====== RECORDS ======

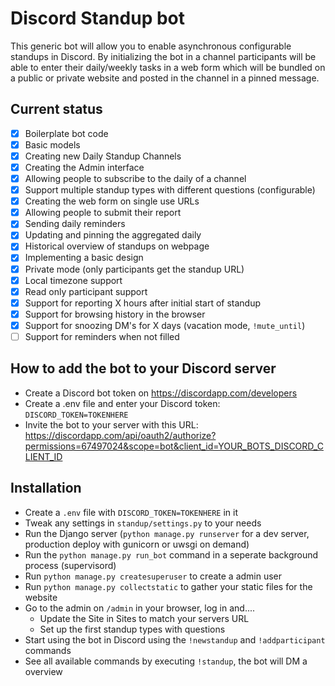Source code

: # Discord Standup bot

This generic bot will allow you to enable asynchronous configurable standups in Discord.
By initializing the bot in a channel participants will be able to enter their
daily/weekly tasks in a web form which will be bundled on a public or private
website and posted in the channel in a pinned message. 

## Current status

- [x] Boilerplate bot code
- [x] Basic models
- [x] Creating new Daily Standup Channels
- [x] Creating the Admin interface
- [x] Allowing people to subscribe to the daily of a channel
- [x] Support multiple standup types with different questions (configurable)
- [x] Creating the web form on single use URLs 
- [x] Allowing people to submit their report
- [x] Sending daily reminders
- [x] Updating and pinning the aggregated daily
- [x] Historical overview of standups on webpage
- [x] Implementing a basic design
- [x] Private mode (only participants get the standup URL)
- [x] Local timezone support
- [x] Read only participant support
- [x] Support for reporting X hours after initial start of standup
- [x] Support for browsing history in the browser
- [x] Support for snoozing DM's for X days (vacation mode, `!mute_until`)
- [ ] Support for reminders when not filled

## How to add the bot to your Discord server

- Create a Discord bot token on https://discordapp.com/developers
- Create a .env file and enter your Discord token: `DISCORD_TOKEN=TOKENHERE`
- Invite the bot to your server with this URL: https://discordapp.com/api/oauth2/authorize?permissions=67497024&scope=bot&client_id=YOUR_BOTS_DISCORD_CLIENT_ID


## Installation

 - Create a `.env` file with `DISCORD_TOKEN=TOKENHERE` in it
 - Tweak any settings in `standup/settings.py` to your needs
 - Run the Django server (`python manage.py runserver` for a dev server, production deploy with gunicorn or uwsgi on demand)
 - Run the `python manage.py run_bot` command in a seperate background process (supervisord)
 - Run `python manage.py createsuperuser` to create a admin user
 - Run `python manage.py collectstatic` to gather your static files for the website
 - Go to the admin on `/admin` in your browser, log in and....
   - Update the Site in Sites to match your servers URL
   - Set up the first standup types with questions
 - Start using the bot in Discord using the `!newstandup` and `!addparticipant` commands
 - See all available commands by executing `!standup`, the bot will DM a overview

======

_WORK TO COMPLETE_.
Search the data and copy each line containing "people".

_RESULT OF THIS EXERCISE_.
- [x] Allowing people to subscribe to the daily of a channel
- [x] Allowing people to submit their report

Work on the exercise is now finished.